# Große Schleie - Was nun?



## bodenseepeter (6. Juli 2005)

*Hallo Ihr Schleckermäuler!*​Leider war es nicht mir, sondern meinem Angelkumpel vergönnt, eine stramme 
*55er Schleie*​zu fangen.​Das Schlimmste ist, dass ich nichtmal dabei war.:c 

Nun, zum Ausgleich wollen wir sie zusammen aufessen.
Damit ich wenigstens hier den vollen Genuß abbekomme, nachdem ich den Drill schon nicht erleben konnte, würde ich von Euch gerne wissen, wie die Schleie denn zubereitet werden sollte.
Ratet Ihr zu blau oder gebraten?

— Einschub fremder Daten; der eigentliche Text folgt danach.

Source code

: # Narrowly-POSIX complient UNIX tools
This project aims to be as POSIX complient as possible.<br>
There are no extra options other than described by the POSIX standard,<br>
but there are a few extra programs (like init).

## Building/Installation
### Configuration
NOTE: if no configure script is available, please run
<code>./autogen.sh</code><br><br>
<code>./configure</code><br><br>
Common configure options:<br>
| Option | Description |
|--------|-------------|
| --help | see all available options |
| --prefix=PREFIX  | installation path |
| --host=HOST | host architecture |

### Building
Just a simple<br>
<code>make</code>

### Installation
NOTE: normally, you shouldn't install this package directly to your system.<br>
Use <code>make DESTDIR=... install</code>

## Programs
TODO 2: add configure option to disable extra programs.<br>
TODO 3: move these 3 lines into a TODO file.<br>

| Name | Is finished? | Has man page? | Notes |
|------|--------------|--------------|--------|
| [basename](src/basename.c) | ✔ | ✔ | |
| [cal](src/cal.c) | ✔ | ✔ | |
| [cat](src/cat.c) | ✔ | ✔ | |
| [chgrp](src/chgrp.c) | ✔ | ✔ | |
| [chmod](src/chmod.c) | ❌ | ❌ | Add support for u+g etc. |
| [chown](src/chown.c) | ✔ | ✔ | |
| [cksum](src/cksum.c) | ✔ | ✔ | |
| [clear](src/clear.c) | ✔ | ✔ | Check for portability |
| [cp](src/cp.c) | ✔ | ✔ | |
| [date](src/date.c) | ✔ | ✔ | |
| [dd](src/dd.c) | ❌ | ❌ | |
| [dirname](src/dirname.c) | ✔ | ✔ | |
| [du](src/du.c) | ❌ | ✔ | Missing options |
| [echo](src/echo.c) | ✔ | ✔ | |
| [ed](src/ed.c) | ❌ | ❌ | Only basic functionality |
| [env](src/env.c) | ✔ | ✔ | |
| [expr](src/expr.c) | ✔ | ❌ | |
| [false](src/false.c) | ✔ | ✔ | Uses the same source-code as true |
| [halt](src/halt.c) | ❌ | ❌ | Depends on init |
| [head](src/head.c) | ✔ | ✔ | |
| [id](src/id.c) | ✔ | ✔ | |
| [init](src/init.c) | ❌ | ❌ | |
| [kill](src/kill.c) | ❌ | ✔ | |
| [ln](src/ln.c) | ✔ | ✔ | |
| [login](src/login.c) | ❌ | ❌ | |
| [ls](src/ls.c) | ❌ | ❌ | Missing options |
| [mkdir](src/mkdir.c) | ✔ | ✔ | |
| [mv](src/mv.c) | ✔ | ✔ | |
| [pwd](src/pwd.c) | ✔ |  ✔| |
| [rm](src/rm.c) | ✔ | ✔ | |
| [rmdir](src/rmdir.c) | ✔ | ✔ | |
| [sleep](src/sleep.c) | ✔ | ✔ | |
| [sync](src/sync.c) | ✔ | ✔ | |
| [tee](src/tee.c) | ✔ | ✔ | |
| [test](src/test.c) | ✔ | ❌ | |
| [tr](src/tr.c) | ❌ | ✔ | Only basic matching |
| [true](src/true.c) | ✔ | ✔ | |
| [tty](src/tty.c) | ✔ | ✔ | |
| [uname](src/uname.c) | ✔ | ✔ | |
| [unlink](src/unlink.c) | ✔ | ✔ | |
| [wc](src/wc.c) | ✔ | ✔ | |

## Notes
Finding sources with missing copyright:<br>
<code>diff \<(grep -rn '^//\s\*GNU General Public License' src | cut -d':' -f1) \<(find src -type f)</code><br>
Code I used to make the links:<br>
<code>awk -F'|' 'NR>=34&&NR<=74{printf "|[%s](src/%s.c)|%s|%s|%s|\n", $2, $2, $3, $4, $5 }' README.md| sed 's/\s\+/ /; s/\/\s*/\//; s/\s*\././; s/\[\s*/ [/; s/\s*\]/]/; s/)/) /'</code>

Soll sie in den Räucher- oder in den Backofen?
Hilfe tut Not, am Samstag soll sie in den Magen. (Und wenn´s geht da auch bleiben  )


----------



## robertb (6. Juli 2005)

*AW: Große Schleie - Was nun?*

Hoffentlich moselt sie nicht sonst vergeht euch ohne vorherige Hälterung schnell der Appetit.
Ne geräucherte Schleihe ist delikat, nur meistens plumpsen mir die lieben Tincas  :l wieder ins Wasser zurück...


----------



## Kalle25 (6. Juli 2005)

*AW: Große Schleie - Was nun?*

Hm, geräucherte Schleie ist schon was feines. Kann ich sehr empfehlen. Aber auch folgendes hat mir sehr gut geschmeckt: Schleie pfeffern und salzen, in die Bauchhöhle etwas feinen Abrieb einer unbehandelten Zitrone und einen ordentlichen Schlag Kräuterbutter mit rein. Dann das ganze in Alufolie einwickeln und ab auf den Grill.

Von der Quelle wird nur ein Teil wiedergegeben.